Volume X Fall 1998 #1
Land-based colleges offer science students sense of place
By Marjane Ambler
The Navajo student bends over the map and traces the course of the San Juan River on the electronic digitizer. As Linda Bidtah works, the river appears on the computer screen. Soon the screen shows the Diné College-Shiprock (New Mexico) campus and the abandoned uranium mill site. Linda knows the families whose water supply might get tainted by the mill tailings. She knows the river. She attends the college. This is home, Diné Bikéyah.The class material is relevant and compelling, not an abstract requirement for a degree. Although their GIS (Geographic Information System) classroom is located in a temporary modular building, 200 miles from the nearest university, Bidtah and her classmates Maxine Walter and Angie Bee are using state of the art technology-technology that provides a new perspective on the environmental issues of the Navajo homeland, Diné Bikéyah. The T-1 line carries data and maps not only from state and federal land administration agencies but also from their own tribal capital in Window Rock, Arizona.

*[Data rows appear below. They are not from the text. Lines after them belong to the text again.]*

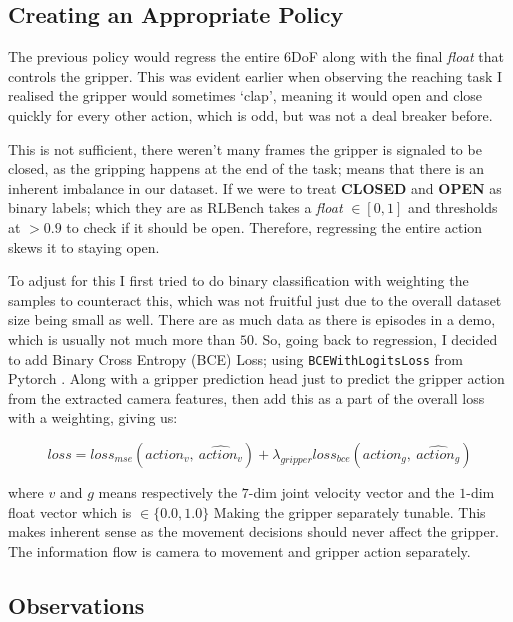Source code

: \subsection{Creating an Appropriate Policy}
The previous policy would regress the entire 6DoF along with the final \emph{float} that controls the gripper. This was evident earlier when observing the reaching task I realised the gripper would sometimes `clap', meaning it would open and close quickly for every other action, which is odd, but was not a deal breaker before.

This is not sufficient, there weren't many frames the gripper is signaled to be closed, as the gripping happens at the end of the task; means that there is an inherent imbalance in our dataset. If we were to treat \textbf{CLOSED} and \textbf{OPEN} as binary labels; which they are as RLBench takes a \emph{float} $\in \left[0, 1\right]$ and thresholds at $ > 0.9$ to check if it should be open. Therefore, regressing the entire action skews it to staying open.

To adjust for this I first tried to do binary classification with weighting the samples to counteract this, which was not fruitful just due to the overall dataset size being small as well. There are as much data as there is episodes in a demo, which is usually not much more than $50$. So, going back to regression, I decided to add Binary Cross Entropy (BCE) Loss; using \verb|BCEWithLogitsLoss| from Pytorch \cite{pytorch}. Along with a gripper prediction head just to predict the gripper action from the extracted camera features, then add this as a part of the overall loss with a weighting, giving us:

\[
  loss = loss_{mse} \left(action_{v}, ~\widehat{action_v}\right) 
  + 
  \lambda_{gripper} loss_{bce}\left( action_{g}, ~\widehat{action_g}\right)
\]

where $v$ and $g$ means respectively the $7$-dim joint velocity vector and the $1$-dim float vector which is \( \in \{ 0.0, 1.0 \}\) Making the gripper separately tunable. This makes inherent sense as the movement decisions should never affect the gripper. The information flow is camera to movement and gripper action separately.

\subsection{Observations}

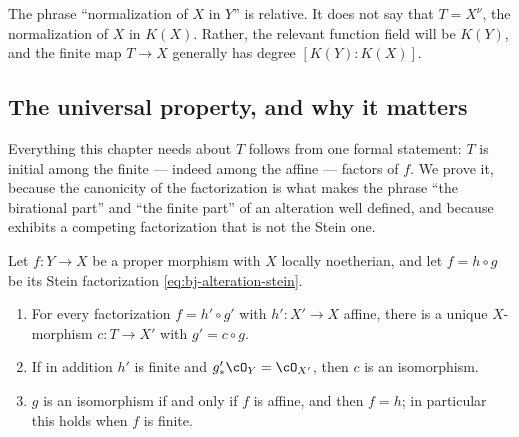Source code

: The phrase ``normalization of $X$ in $Y$'' is relative.
It does not say that $T=X^\nu$, the normalization of $X$ in $K(X)$.
Rather, the relevant function field will be $K(Y)$, and the finite map
$T\to X$ generally has degree $[K(Y):K(X)]$.

\subsection{The universal property, and why it matters}
\label{sec:ch42-stein-universal}

Everything this chapter needs about $T$ follows from one formal statement:
$T$ is initial among the finite --- indeed among the affine --- factors of
$f$.  We prove it, because the canonicity of the factorization is what
makes the phrase ``the birational part'' and ``the finite part'' of an
alteration well defined, and because 
exhibits a competing factorization that is not the Stein one.

\begin{lemma}
\label{lem:ch42-stein-universal}
Let $f:Y\to X$ be a proper morphism with $X$ locally noetherian, and let
$f=h\circ g$ be its Stein factorization \eqref{eq:bj-alteration-stein}.
\begin{enumerate}
\item\label{itm:ch42-su:initial}
      For every factorization $f=h'\circ g'$ with
      $h':X'\to X$ affine, there is a unique $X$-morphism
      $c:T\to X'$ with $g'=c\circ g$.
\item\label{itm:ch42-su:unique}
      If in addition $h'$ is finite and $g'_*\cO_Y=\cO_{X'}$, then
      $c$ is an isomorphism.
\item\label{itm:ch42-su:finite}
      $g$ is an isomorphism if and only if $f$ is affine, and then
      $f=h$; in particular this holds when $f$ is finite.
\end{enumerate}
\end{lemma}

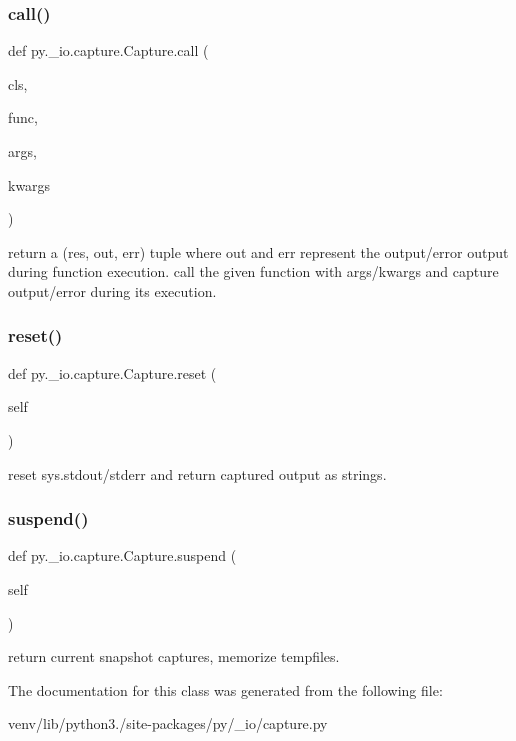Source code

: \subsubsection{\texorpdfstring{call()}{call()}}
{\footnotesize\ttfamily def py.\+\_\+io.\+capture.\+Capture.\+call (\begin{DoxyParamCaption}\item[{}]{cls,  }\item[{}]{func,  }\item[{}]{args,  }\item[{}]{kwargs }\end{DoxyParamCaption})}

\begin{DoxyVerb}return a (res, out, err) tuple where
    out and err represent the output/error output
    during function execution.
    call the given function with args/kwargs
    and capture output/error during its execution.
\end{DoxyVerb}
 \mbox{\label{classpy_1_1__io_1_1capture_1_1_capture_a99e7e674860c89df28cf6e69f21d980b}} 
\subsubsection{\texorpdfstring{reset()}{reset()}}
{\footnotesize\ttfamily def py.\+\_\+io.\+capture.\+Capture.\+reset (\begin{DoxyParamCaption}\item[{}]{self }\end{DoxyParamCaption})}

\begin{DoxyVerb}reset sys.stdout/stderr and return captured output as strings. \end{DoxyVerb}
 \mbox{\label{classpy_1_1__io_1_1capture_1_1_capture_a132a04942f64cf541807c290ddedc644}} 
\subsubsection{\texorpdfstring{suspend()}{suspend()}}
{\footnotesize\ttfamily def py.\+\_\+io.\+capture.\+Capture.\+suspend (\begin{DoxyParamCaption}\item[{}]{self }\end{DoxyParamCaption})}

\begin{DoxyVerb}return current snapshot captures, memorize tempfiles. \end{DoxyVerb}
 

The documentation for this class was generated from the following file\+:\begin{DoxyCompactItemize}
\item 
venv/lib/python3./site-\/packages/py/\+\_\+io/capture.\+py\end{DoxyCompactItemize}
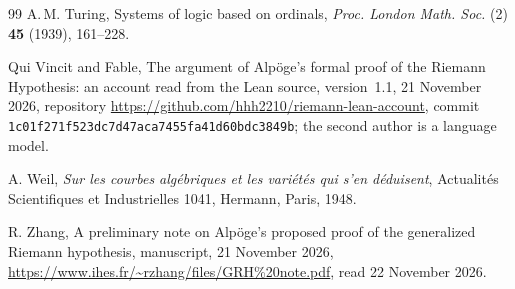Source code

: \documentclass[11pt]{article}
\theoremstyle{definition}
\theoremstyle{remark}
\begin{document}
\begin{thebibliography}{99}
 A.\,M. Turing, Systems of logic based on ordinals, \emph{Proc. London Math. Soc.} (2) \textbf{45} (1939), 161--228.

 Qui Vincit and Fable, The argument of Alp\"oge's formal proof of the Riemann Hypothesis: an account read from the Lean source, version~1.1, 21 November 2026, repository \url{https://github.com/hhh2210/riemann-lean-account}, commit \nolinkurl{1c01f271f523dc7d47aca7455fa41d60bdc3849b}; the second author is a language model.

 A. Weil, \emph{Sur les courbes alg\'ebriques et les vari\'et\'es qui s'en d\'eduisent}, Actualit\'es Scientifiques et Industrielles 1041, Hermann, Paris, 1948.

 R. Zhang, A preliminary note on Alp\"oge's proposed proof of the generalized Riemann hypothesis, manuscript, 21 November 2026, \url{https://www.ihes.fr/~rzhang/files/GRH%20note.pdf}, read 22 November 2026.

\end{thebibliography}
\end{document}
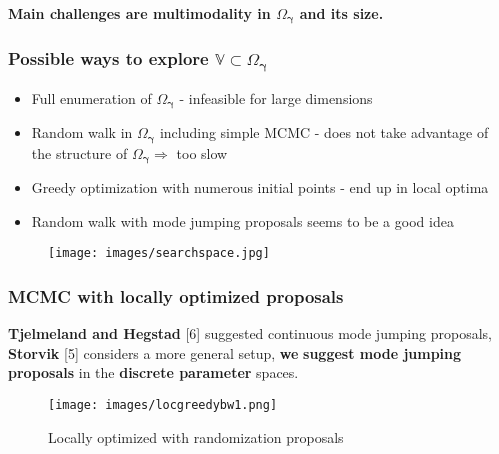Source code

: \documentclass{beamer}
\newcommand{\jwidth}{\righthyphenmin=20 \justifying}
\begin{document}
\begin{frame}
\textbf{Main challenges are multimodality in $\Omega_{\boldsymbol{\gamma}}$ and its size.}
\frametitle{Possible ways to explore $\mathbb{V} \subset \Omega_{\boldsymbol{\gamma}}$}
\begin{itemize}
\item \jwidth Full enumeration of $\Omega_{\boldsymbol{\gamma}}$ - infeasible for large dimensions
\item \jwidth Random walk in $\Omega_{\boldsymbol{\gamma}}$ including simple MCMC - does not take advantage of the structure of $\Omega_{\boldsymbol{\gamma}}\Longrightarrow$ too slow 
\item \jwidth Greedy optimization with numerous initial points - end up in local optima
\item \jwidth Random walk with mode jumping proposals seems to be a good idea
\end{itemize}
\begin{figure}
\texttt{[image: images/searchspace.jpg]}
\end{figure}


\end{frame}

\begin{frame}

\frametitle{MCMC with locally optimized proposals}
\textbf{Tjelmeland and  Hegstad} \color{blue}[6] \color{black}    suggested continuous mode jumping proposals, \textbf{Storvik} \color{blue}[5] \color{black} considers a more general setup, \textbf{we} \textbf{suggest mode jumping proposals} in the \textbf{discrete parameter} spaces.
\begin{figure}
\texttt{[image: images/locgreedybw1.png]}
\caption{Locally optimized with randomization proposals}
\end{figure}
\end{frame}
\end{document}
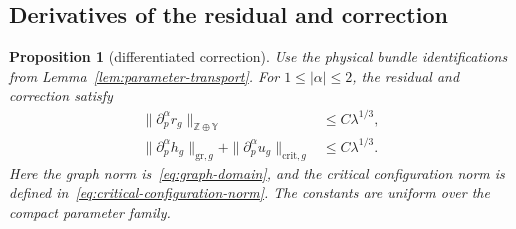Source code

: \documentclass[11pt]{amsart}
\newtheorem{proposition}[theorem]{Proposition}
\theoremstyle{definition}
\theoremstyle{remark}
\theoremstyle{plain}
\begin{document}
\subsection{Derivatives of the residual and correction}
\begin{proposition}[differentiated correction]
\label{prop:correction-derivatives}
Use the physical bundle identifications from
Lemma~\ref{lem:parameter-transport}.  For $1\leq|\alpha|\leq2$, the
residual and correction satisfy
\begin{align}\label{eq:residual-parameter-derivatives}
 \|\partial_p^\alpha r_g\|_{\mathbb Z\oplus\mathbb Y}
 &\leq C\lambda^{1/3},\\
 \|\partial_p^\alpha h_g\|_{\mathrm{gr},g}
 +\|\partial_p^\alpha u_g\|_{\mathrm{crit},g}
 &\leq C\lambda^{1/3}.
 \label{eq:correction-parameter-derivatives}
\end{align}
Here the graph norm is~\eqref{eq:graph-domain}, and the critical
configuration norm is defined in~\eqref{eq:critical-configuration-norm}.
The constants are uniform over the compact parameter family.
\end{proposition}
\end{document}
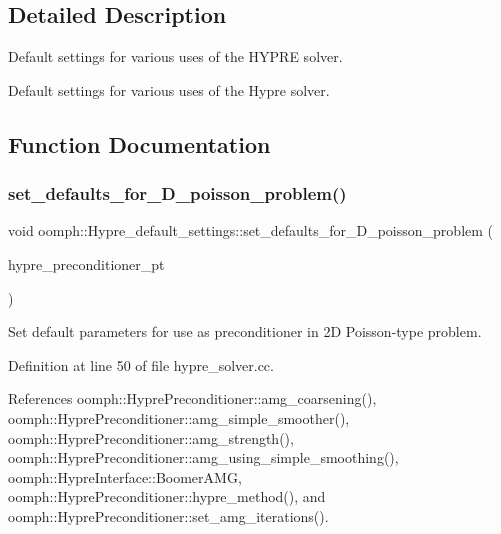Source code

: \subsection{Detailed Description}
Default settings for various uses of the H\+Y\+P\+RE solver. 

Default settings for various uses of the Hypre solver. 

\subsection{Function Documentation}
\mbox{\label{namespaceoomph_1_1Hypre__default__settings_a8e616a1267ca88b82032b059ab573241}} 
\subsubsection{\texorpdfstring{set\+\_\+defaults\+\_\+for\+\_\+D\+\_\+poisson\+\_\+problem()}{set\_defaults\_for\_2D\_poisson\_problem()}}
{\footnotesize\ttfamily void oomph\+::\+Hypre\+\_\+default\+\_\+settings\+::set\+\_\+defaults\+\_\+for\+\_\+D\+\_\+poisson\+\_\+problem (\begin{DoxyParamCaption}\item[{\hyperlink{classoomph_1_1HyprePreconditioner}{Hypre\+Preconditioner} $\ast$}]{hypre\+\_\+preconditioner\+\_\+pt }\end{DoxyParamCaption})}



Set default parameters for use as preconditioner in 2D Poisson-\/type problem. 



Definition at line 50 of file hypre\+\_\+solver.\+cc.



References oomph\+::\+Hypre\+Preconditioner\+::amg\+\_\+coarsening(), oomph\+::\+Hypre\+Preconditioner\+::amg\+\_\+simple\+\_\+smoother(), oomph\+::\+Hypre\+Preconditioner\+::amg\+\_\+strength(), oomph\+::\+Hypre\+Preconditioner\+::amg\+\_\+using\+\_\+simple\+\_\+smoothing(), oomph\+::\+Hypre\+Interface\+::\+Boomer\+A\+MG, oomph\+::\+Hypre\+Preconditioner\+::hypre\+\_\+method(), and oomph\+::\+Hypre\+Preconditioner\+::set\+\_\+amg\+\_\+iterations().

This Fall issue of Tribal College Journal is devoted to math and science education. Land-based tribal colleges and universities such as Diné College have a unique responsibility. The majority of their students are usually members of the local tribes. Thus, unlike state-funded universities and community colleges, the tribal colleges are located in the homeland of their students, the students' parents, and many generations before them. Each is chartered by its students' tribal government. Their science and math classes prepare students who will eventually manage the forests, farmlands, fish, mines, streams, and lakes on their reservations and elsewhere. Their students will administer healthcare, engineer highways, maintain computer systems, and create businesses. Although located primarily in rural areas, American Indian reservations have not been immune from environmental problems. Shiprock is one of many reservation towns affected by mining or milling of energy fuels or precious metals. Since reservations were set aside as permanent homelands, their air and water quality is especially important. Relocation is not an option if the nest becomes fouled. The health of the land and resources is directly related to the health of the people. The tribes need their own geologists, nurses, doctors, computer software programmers, hydrologists, algebra teachers, and mining engineers.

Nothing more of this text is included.